I used data from Monitoring the Future (MTF), a survey given annually to a nationally representative group of American 12th grade students. Three of the four egalitarian attitude variables in the GSS are also available from MTF and are asked in the same manner but with a five-point agreement (rather than four-point) scale: disagree, mostly disagree, neither, mostly agree, and agree. The fourth variable regarding attitudes about female politicians was worded differently than the GSS on the MTF surveys: Women should be considered as seriously as men for jobs as executives or politicians. I have previously replicated Cotter and colleagues’ original publication, so I feel reasonably confident that methodological differences are not contaminating my results.
What is similar. I charted the averages for the four gender attitude questions below. Noticeably, the item on women in politics is an outlier and remains steadily high over time. Agreement that working moms have warm relationships with kids was consistently higher than average agreement in the GSS by about 10%. Disagreement with the statement that preschoolers suffer when mothers work began at about 30% and has risen to around 65% for both GSS and MTF respondents.
Wait, more tolerance for gender stereotypes?

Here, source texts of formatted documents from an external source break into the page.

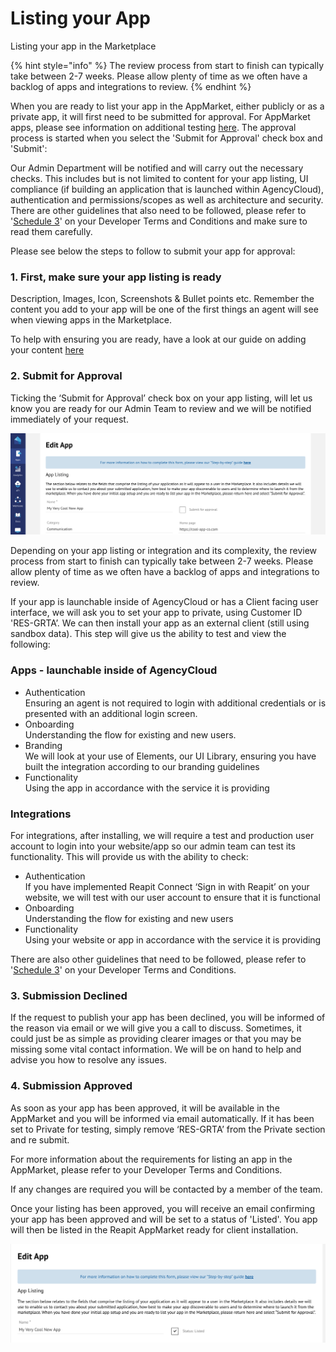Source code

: # Listing your App

Listing your app in the Marketplace

{% hint style="info" %}
The review process from start to finish can typically take between 2-7 weeks. Please allow plenty of time as we often have a backlog of apps and integrations to review.
{% endhint %}

When you are ready to list your app in the AppMarket, either publicly or as a private app, it will first need to be submitted for approval. For AppMarket apps, please see information on additional testing [here](whats-new.md#additional-testing). The approval process is started when you select the 'Submit for Approval' check box and 'Submit':&#x20;

Our Admin Department will be notified and will carry out the necessary checks. This includes but is not limited to content for your app listing, UI compliance (if building an application that is launched within AgencyCloud), authentication and permissions/scopes as well as architecture and security. There are other guidelines that also need to be followed, please refer to '[Schedule 3](developer-terms-and-conditions.md#schedule-3-developer-obligations)' on your Developer Terms and Conditions and make sure to read them carefully.

Please see below the steps to follow to submit your app for approval:&#x20;

### 1. First, make sure your app listing is ready

Description, Images, Icon, Screenshots & Bullet points etc. Remember the content you add to your app will be one of the first things an agent will see when viewing apps in the Marketplace.&#x20;

To help with ensuring you are ready, have a look at our guide on adding your content [here](https://foundations-documentation.reapit.cloud/whats-new#summary)

### 2. Submit for Approval

Ticking the ‘Submit for Approval’ check box on your app listing, will let us know you are ready for our Admin Team to review and we will be notified immediately of your request.

![](.gitbook/assets/screenshot-2021-03-31-at-12.25.20.png)

Depending on your app listing or integration and its complexity, the review process from start to finish can typically take between 2-7 weeks. Please allow plenty of time as we often have a backlog of apps and integrations to review.

If your app is launchable inside of AgencyCloud or has a Client facing user interface, we will ask you to set your app to private, using Customer ID 'RES-GRTA’. We can then install your app as an external client (still using sandbox data). This step will give us the ability to test and view the following:

### Apps - launchable inside of AgencyCloud

* Authentication\
  Ensuring an agent is not required to login with additional credentials or is presented with an additional login screen.
* Onboarding\
  Understanding the flow for existing and new users.
* Branding\
  We will look at your use of Elements, our UI Library, ensuring you have built the integration according to our branding guidelines
* Functionality \
  Using the app in accordance with the service it is providing

### Integrations&#x20;

For integrations, after installing, we will require a test and production user account to login into your website/app so our admin team can test its functionality. This will provide us with the ability to check:

* Authentication\
  If you have implemented Reapit Connect ‘Sign in with Reapit’ on your website, we will test with our user account to ensure that it is functional
* Onboarding\
  Understanding the flow for existing and new users
* Functionality\
  Using your website or app in accordance with the service it is providing

There are also other guidelines that need to be followed, please refer to '[Schedule 3](developer-terms-and-conditions.md#schedule-3-developer-obligations)' on your Developer Terms and Conditions.&#x20;

### 3. Submission Declined

If the request to publish your app has been declined, you will be informed of the reason via email or we will give you a call to discuss. Sometimes, it could just be as simple as providing clearer images or that you may be missing some vital contact information. We will be on hand to help and advise you how to resolve any issues.

### 4. Submission Approved

As soon as your app has been approved, it will be available in the AppMarket and you will be informed via email automatically. If it has been set to Private for testing, simply remove ‘RES-GRTA’ from the Private section and re submit.&#x20;

For more information about the requirements for listing an app in the AppMarket, please refer to your Developer Terms and Conditions.&#x20;

If any changes are required you will be contacted by a member of the team.

Once your listing has been approved, you will receive an email confirming your app has been approved and will be set to a status of 'Listed'.  You app will then be listed in the Reapit AppMarket ready for client installation.&#x20;

![](.gitbook/assets/screenshot-2021-03-31-at-12.26.02.png)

Most interestingly, disagreement with the statement that it’s better if a man works and the woman takes care of the home peaked in the 1990s at about 70% and has declined to 60% disagreement by 2012. The question itself sounds so outdated—after all it was written in the 1970s when the GSS and MTF surveys were first begun. And one would expect it to be fully dismissed in a gender egalitarian world, but my results show that fewer young people dismiss it. The pattern is strikingly different than that of the averages for the adult population in the GSS. Today, high school seniors are less likely to disagree with these stereotypical gender roles than the general population. In 2012, 60% of MTF respondents disagreed with the statement compared to about 70% of GSS takers.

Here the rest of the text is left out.